Majoob speaks of a member of his tribe who allegedly has been kidnapped by the tribe to the south. Santiago and Whitford share notes and begin to make plans.
While all this is going on, young men bring chai out to all gathered in the room. Chai is tea served in small glasses. It is laced with brown sugar - lots of it - and it is the real lubricant of life in Iraq.
The discussion becomes heated. One man complains about the new Iraqi government and says he doesn't want the country's newly elected leaders -- he wants U.S. Defense Secretary Donald H. Rumsfeld to be the president of Iraq.
Santiago and Whitford speak of the sheikh to the south and promise to look into the kidnapping. They also discuss a burned-out transformer. The Ministry of Electricity won't come out to fix it unless someone from the coalition signs off that it is indeed broken. Hanson says she will look into it.
The language - even through a translator - is florid, and the men wave their hands and hit the armrests of the chairs when they make their points. The manager of the local gas station comes in to receive permission to put guards on his facility. The sheikh looks to Santiago.
"Tell him yes, but they cannot carry their AK-47s openly," Santiago says. The man thanks the sheikh and bows out of the room.
Santiago speaks of the security changes that are coming as a result of the 2nd Iraqi Brigade assuming the battle space. He speaks of a date-palm aerial spraying program. All of this reinforces the message that the new government is responsible for these changes and will provide security for the tribe.

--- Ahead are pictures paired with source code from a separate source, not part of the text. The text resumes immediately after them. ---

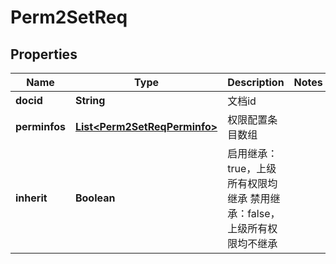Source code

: # Perm2SetReq

## Properties
Name | Type | Description | Notes
------------ | ------------- | ------------- | -------------
**docid** | **String** | 文档id | 
**perminfos** | [**List&lt;Perm2SetReqPerminfo&gt;**](Perm2SetReqPerminfo.md) | 权限配置条目数组 | 
**inherit** | **Boolean** | 启用继承：true，上级所有权限均继承  禁用继承：false，上级所有权限均不继承   |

Three and a half hours later, the meeting ends. The soldiers go back to their armored Humvees, check out the transformer and then head back to Taji.
At the base, Ahmad and Santiago brief the 2nd Brigade's intelligence chief on the meeting. Col. Jassim and his American adviser, Army Maj. Robert Koehler, talk over the developments and tell Santiago they will consult with him on the way forward.
"In the states, we would handle all this with an e-mail or a telephone call," Santiago said later. "But that is not the way things are handled here. The saying back home is 'All politics is local.' Here, it is 'All politics is personal.' You have to respect that part of the culture."
And the Iraqis understand that Santiago does understand. During the meeting, Sheikh Majoob said, "I respect the captain, because he respects us."